* **PROBLEM TO SOLVE**
From the data below, copy each line that includes the word "gradlew".

* **SUPPLIED RECORDS**
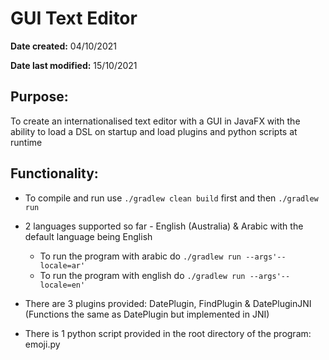 # GUI Text Editor
**Date created:** 04/10/2021

**Date last modified:** 15/10/2021

## Purpose:
To create an internationalised text editor with a GUI in JavaFX with the ability to load a DSL on startup and load plugins and python scripts at runtime

## Functionality:
* To compile and run use `./gradlew clean build` first and then `./gradlew run`

* 2 languages supported so far - English (Australia) & Arabic with the default language being English
  * To run the program with arabic do `./gradlew run --args'--locale=ar'`
  * To run the program with english do `./gradlew run --args'--locale=en'`

* There are 3 plugins provided: DatePlugin, FindPlugin & DatePluginJNI (Functions the same as DatePlugin but implemented in JNI)
* There is 1 python script provided in the root directory of the program: emoji.py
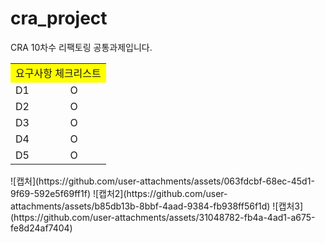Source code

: # cra_project
CRA 10차수 리팩토링 공통과제입니다.
<table>
  <tr>
    <td colspan="2" style="background-color: yellow">요구사항 체크리스트</td>
  </tr>
  <tr>
    <td> D1 </td>
    <td> O</td>
  </tr>
  <tr>
    <td> D2 </td>
    <td>O</td>
  </tr>
  <tr>
    <td> D3 </td>
    <td>O</td>
  </tr>
  <tr>
    <td> D4 </td>
    <td>O</td>
  </tr>
  <tr>
    <td> D5 </td>
    <td>O</td>
  </tr>
</table>
![캡처](https://github.com/user-attachments/assets/063fdcbf-68ec-45d1-9f69-592e5f69ff1f)
![캡처2](https://github.com/user-attachments/assets/b85db13b-8bbf-4aad-9384-fb938ff56f1d)
![캡처3](https://github.com/user-attachments/assets/31048782-fb4a-4ad1-a675-fe8d24af7404)
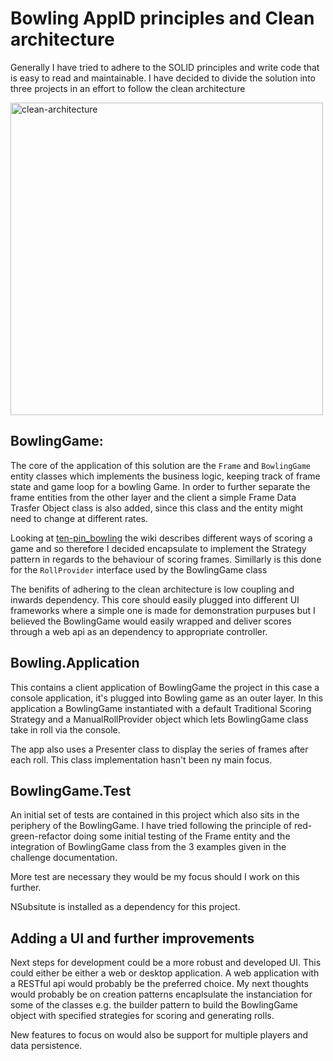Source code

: ﻿# Bowling AppID principles and Clean architecture

Generally I have tried to adhere to the SOLID principles and write code that is easy 
to read and maintainable.
I have decided to divide the solution into three projects in an effort to follow the clean architecture

<img src="https://miro.medium.com/v2/resize:fit:1400/1*0u-ekVHFu7Om7Z-VTwFHvg.png" alt="clean-architecture" width="500"/>

## BowlingGame:

The core of the application of this solution are the `Frame` and `BowlingGame` entity classes which implements 
the business logic, keeping track of frame state and game loop for a bowling Game.
In order to further separate the frame entities from the other layer and the client a simple 
Frame Data Trasfer Object class is also added, since this class and the entity might need to change at different rates.

Looking at [ten-pin_bowling](https://en.wikipedia.org/wiki/Ten-pin_bowling) 
the wiki describes different ways of scoring a game and so therefore I decided encapsulate to
implement the Strategy pattern in regards to the behaviour of scoring frames.
Simillarly is this done for the `RollProvider` interface used by the BowlingGame class

The benifits of adhering to the clean architecture is low coupling and inwards dependency. 
This core should easily plugged into different UI frameworks where a simple one is made for 
demonstration purpuses but I believed the BowlingGame would easily wrapped and
deliver scores through a web api as an dependency to appropriate controller.

## Bowling.Application

This contains a client application of BowlingGame the project in this case a console application, it's plugged into Bowling game as an outer layer.
In this application a BowlingGame instantiated with a default Traditional Scoring Strategy and a ManualRollProvider 
object which lets BowlingGame class take in roll via the console.

The app also uses a Presenter class to display the series of frames after each roll. This class implementation hasn't been ny main focus.

## BowlingGame.Test

An initial set of tests are contained in this project which also sits in the periphery of the BowlingGame.
I have tried following the principle of red-green-refactor doing some initial testing of the Frame entity and the 
integration of BowlingGame class from the 3 examples given in the challenge documentation.

More test are necessary they would be my focus should I work on this further.

NSubsitute is installed as a dependency for this project.

## Adding a UI and further improvements

Next steps for development could be a more robust and developed UI. This could either be either a web or desktop application. A web application with a RESTful api would probably be the preferred choice.
My next thoughts would probably be on creation patterns encaplsulate the instanciation for some of the classes e.g. the builder pattern to build the BowlingGame object with specified strategies for scoring and generating rolls.

New features to focus on would also be support for multiple players and data persistence.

* **RESPONSE TO THIS TASK**
* To compile and run use `./gradlew clean build` first and then `./gradlew run`
  * To run the program with arabic do `./gradlew run --args'--locale=ar'`
  * To run the program with english do `./gradlew run --args'--locale=en'`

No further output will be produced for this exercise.